The other morning when I threw the garbage out in the little enclosed area that contains the garbage bins, there were two empty boxes. The boxes were for two different kinds of nerf weaponry. Both of them seemed to be of machine guns. From the picture they both looked big, they both were supposed to simulate the real thing, although the brown and orange colors were probably a give-away. The weapon in the bigger box included an ammunition belt that could be slung over the shoulder.
A few days before there was another empty box in the garbage area that caught my attention. It was for a beer pong table. I didn’t know that there was such a thing. I had heard of beer pong (and do not laugh and say I’m lying when I say I have never played the game) but I didn’t know that there was equipment to purchase.
Unlike my very annoying and nosy downstairs neighbor, I don’t know all of the people who live in my new neighborhood. But I have my suspicions as to who goes with which box. There are two quite buff and attractive young twenty-something men (one is a slightly smaller version of the romance novel cover guy, Fabio; my daughter looked shocked at me when I told her he was handsome) who I suspect have called dibs on the beer pong table. And either they, too, can claim ownership to the guns, or the two red-headed brothers who my daughter might babysit for if she is ever here long enough, what with visiting my parents, going to camp, going to the beach with a friend, having sleepovers with other hair-straightening friends, oh, and being at her father’s house, she hasn’t had the time. But I could be wrong, the hunks might also own the machine guns.
While I am not in the habit of checking out people’s garbage, I was startled/annoyed/upset by those boxes. I even did a double-take, reading that the beer pong table was in accordance with an organization (I think it was the Beer Pong Federation). Seriously, official equipment for a drinking game? And the guns. I just stared (putting my head at a sideways angle) at the picture of the cute boy who could just as easily be in an ad for milk holding this huge gun imitating some macho gunslinger movie hero. What? It’s not enough to feel masculine with a little revolver, they need body-size machine guns?
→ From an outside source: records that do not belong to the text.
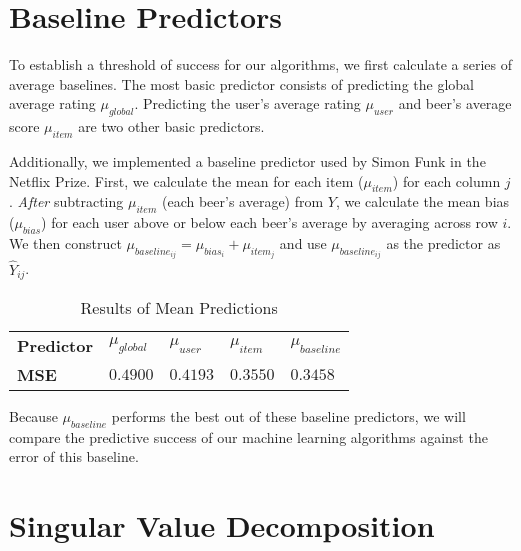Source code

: \documentclass[12pt]{article}
\begin{document}
\section{Baseline Predictors}
To establish a threshold of success for our algorithms, we first calculate a series of average baselines. The most basic predictor consists of predicting the global average rating $\mu_{global}$. Predicting the user's average rating $\mu_{user}$ and beer's average score $\mu_{item}$ are two other basic predictors.

Additionally, we implemented a baseline predictor used by Simon Funk in the Netflix Prize.\textsuperscript{\cite{Funk}} First, we calculate the mean for each item ($\mu_{item}$) for each column $j$. \textit{After} subtracting $\mu_{item}$ (each beer's average) from $Y$, we calculate the mean bias ($\mu_{bias}$) for each user above or below each beer's average by averaging across row $i$. We then construct ${\mu}_{baseline_{ij}} = \mu_{bias_i} + \mu_{item_j}$ and use $\mu_{baseline_{ij}}$ as the predictor as $\hat{Y}_{ij}$.


\begin{table}[ht!]
\centering
\caption{Results of Mean Predictions}
\vspace{2mm}
\begin{tabular}{lllll}
\hline
\textbf{Predictor}         & $\mu_{global}$ & $\mu_{user}$ & $\mu_{item}$ & $\mu_{baseline}$ \\
\textbf{MSE}              & $0.4900$       & $0.4193$     & $0.3550$     & $0.3458$         \\ \hline
\end{tabular}
\end{table}

Because ${\mu}_{baseline}$ performs the best out of these baseline predictors, we will compare the predictive success of our machine learning algorithms against the error of this baseline.

\section{Singular Value Decomposition}
\end{document}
For weeks now I have been reading about the health care debate and how it’s so heated. I even went to a town hall meeting the other night and was witness to the screeching and shouting and rudeness (post to come; note, on top of an official sign I wrote “Healthcare Not Warfare” on my proudly-raised sign). Is it no wonder that our society is so loud and unhearing when our foundation seems to be non-existent? I know it’s a leap, but seriously, guns as toys and mindless drinking games are not new, but they seem to have become so cornerstone or so emblematic that it’s no wonder that there is no problem with throwing money at the military but none to drop in a bucket for the sick.
Is it silly or simplistic for me to tie those boxes into the healthcare reform debate or even the health of the country? No. As the English teacher I will resume being next week, they are symbols—standing for themselves and something else. Guns. Well, the worth of a life is surely one thing. So, too, is the ability to think that your life and beliefs are more important than someone else’s. And drinking. Becoming numb—casting off thoughts or doubts or concerns or questions for blankness. Every time I hear people (even the wonderfully gentlemanly director of the writing program class I took this summer) talk about getting drunk to celebrate something it makes me wonder why people want to deaden their minds? Is that why people can believe untruths so easily, because not only are they not used to thinking for themselves, but even thinking itself is disparaged? I can imagine that the thoughts one has might be so painful that haze is better, but at some point, the haze must be cleared.
This debate is surely about more than healthcare. It is about the mental health of our nation as a collective whole. Behind the chants “Yes We Can” and “No You Won’t” there is a pushing and a pulling to and against what it means to be an American, about what America stands for.
What I perceive as garbage (I would have preferred the boxes and their contents in the garbage) is someone else’s gift that was saved for and anticipated. Maybe the most that can be hoped for is that one person can’t deny another person her gift. Yes, that seems right. And perhaps the person carrying the “Don’t Tread on Me” flag should look at how her pronouncements would deny someone else what she sorely wants—and needs.